What is the difference between recommended, design, characteristic and ultimate load?
Hello Fethi
Thank you for your question
The following discussion refers to resistance and load (actions). As in modern codes the safety concept of partial safety factors is used for better handling uncertainties associated with BOTH, actions (load) and resistance. According to this concept it shall be shown that the value of the design actions Sd does not exceed the value of the design resistance Rd, see below
The design resistance Rd or design load Sd is calculated from characteristic resistance Rk or characteristic load Sk, while the characteristic values are derived from average resistance Ru,m or average load Su,m. The following example is dealing with the anchor resistance.
Let’s assume you have two products and you perform n=10 pullout tests. The average ultimate load Nu,m [kN] would be the average failure load measured in you tests. Based on the Figure below you would get an average ultimate load of Nu,m,product A= 60 kN and Nu,m,product B= 75 kN. Based on this results Product B would maybe be assessed as “better performing” compared to Product B.
The characteristic values NRk takes account of the scatter of the values prescribing the probability of not being violated by unfavorable values. Characteristic resistance or be more precise the 5%-fractile value provides a 90% probability that only 5% of the ultimate values are below this characteristic value. Based on the standard deviation and the number of tests for Product A we would get a characteristic value of NRk,product A ~NRk, product B ~52 kN, as Product A scatters less compared to product B.
Finally, the design resistance NRd is calculated by dividing the characteristic value NRk by the partial safety factor for material strength gMc (concrete cone failure), gMp (pullout failure) and splitting failure gM,sp., while for anchor technology this factor take account of the installation safety of an anchor system by means of robustness. Also, partials safety factor for steel failure is given, this factor depends on the fyk/fuk ratio.
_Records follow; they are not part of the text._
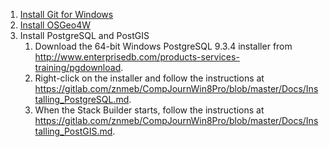 1.  [Install Git for
    Windows](https://gitlab.com/znmeb/CompJournWin8Pro/blob/master/Docs/Installing_Git_for_Windows.md)
2.  [Install
    OSGeo4W](https://gitlab.com/znmeb/CompJournWin8Pro/blob/master/Docs/Installing_OSGeo4W.md)
3.  Install PostgreSQL and PostGIS
    1.  Download the 64-bit Windows PostgreSQL 9.3.4 installer from
        <http://www.enterprisedb.com/products-services-training/pgdownload>.
    2.  Right-click on the installer and follow the instructions at
        <https://gitlab.com/znmeb/CompJournWin8Pro/blob/master/Docs/Installing_PostgreSQL.md>.
    3.  When the Stack Builder starts, follow the instructions at
        <https://gitlab.com/znmeb/CompJournWin8Pro/blob/master/Docs/Installing_PostGIS.md>.
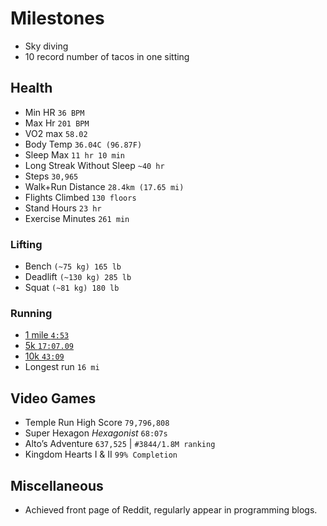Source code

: # Milestones

- Sky diving
- 10 record number of tacos in one sitting

## Health

- Min HR `36 BPM`
- Max Hr `201 BPM`
- VO2 max `58.02`
- Body Temp `36.04C (96.87F)`
- Sleep Max `11 hr 10 min`
- Long Streak Without Sleep `~40 hr`
- Steps `30,965`
- Walk+Run Distance `28.4km (17.65 mi)`
- Flights Climbed `130 floors`
- Stand Hours `23 hr`
- Exercise Minutes `261 min`

### Lifting

- Bench `(~75 kg) 165 lb`
- Deadlift `(~130 kg) 285 lb`
- Squat `(~81 kg) 180 lb`

### Running

- [1 mile `4:53`](https://www.athletic.net/trackandfield/SchoolRecords.aspx?SchoolID=11639)
- [5k `17:07.09`](https://www.athletic.net/CrossCountry/Division/List.aspx?DivID=12614)
- [10k `43:09`](https://ozrun.org/wp-content/uploads/19Garmin_10KAwards.pdf)
- Longest run `16 mi`


## Video Games

- Temple Run High Score `79,796,808`
- Super Hexagon *Hexagonist* `68:07s`
- Alto’s Adventure `637,525` | `#3844/1.8M ranking`
- Kingdom Hearts I & II `99% Completion`


## Miscellaneous

- Achieved front page of Reddit, regularly appear in programming blogs.
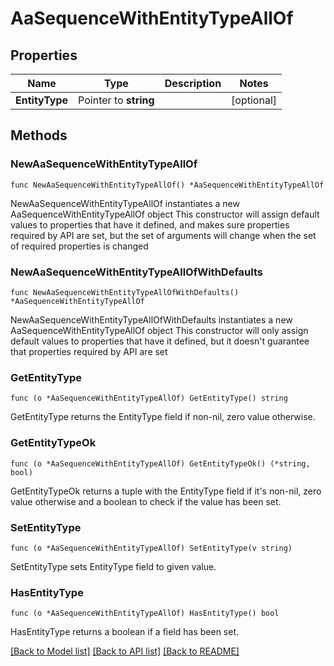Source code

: # AaSequenceWithEntityTypeAllOf

## Properties

Name | Type | Description | Notes
------------ | ------------- | ------------- | -------------
**EntityType** | Pointer to **string** |  | [optional] 

## Methods

### NewAaSequenceWithEntityTypeAllOf

`func NewAaSequenceWithEntityTypeAllOf() *AaSequenceWithEntityTypeAllOf`

NewAaSequenceWithEntityTypeAllOf instantiates a new AaSequenceWithEntityTypeAllOf object
This constructor will assign default values to properties that have it defined,
and makes sure properties required by API are set, but the set of arguments
will change when the set of required properties is changed

### NewAaSequenceWithEntityTypeAllOfWithDefaults

`func NewAaSequenceWithEntityTypeAllOfWithDefaults() *AaSequenceWithEntityTypeAllOf`

NewAaSequenceWithEntityTypeAllOfWithDefaults instantiates a new AaSequenceWithEntityTypeAllOf object
This constructor will only assign default values to properties that have it defined,
but it doesn't guarantee that properties required by API are set

### GetEntityType

`func (o *AaSequenceWithEntityTypeAllOf) GetEntityType() string`

GetEntityType returns the EntityType field if non-nil, zero value otherwise.

### GetEntityTypeOk

`func (o *AaSequenceWithEntityTypeAllOf) GetEntityTypeOk() (*string, bool)`

GetEntityTypeOk returns a tuple with the EntityType field if it's non-nil, zero value otherwise
and a boolean to check if the value has been set.

### SetEntityType

`func (o *AaSequenceWithEntityTypeAllOf) SetEntityType(v string)`

SetEntityType sets EntityType field to given value.

### HasEntityType

`func (o *AaSequenceWithEntityTypeAllOf) HasEntityType() bool`

HasEntityType returns a boolean if a field has been set.


[[Back to Model list]](../README.md#documentation-for-models) [[Back to API list]](../README.md#documentation-for-api-endpoints) [[Back to README]](../README.md)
All partial safety factors are given in the relevant ETA. The partial safety factor for concrete related failure modes in general ranges from 1.5 (for systems with high installation safety) to 2.1 systems with low but still acceptable installation safety. Following our example, we would get or both product a design resistance of NRk,product A ~NRk, product B ~52 kN/1.5 = 34.6 kN if for both product would have the same installation safety.
To derive the recommended loads Nrec we have to divide the design resistance by a mix of the partial safety factor for dead loads (1.35) and live (variable) loads 1.5.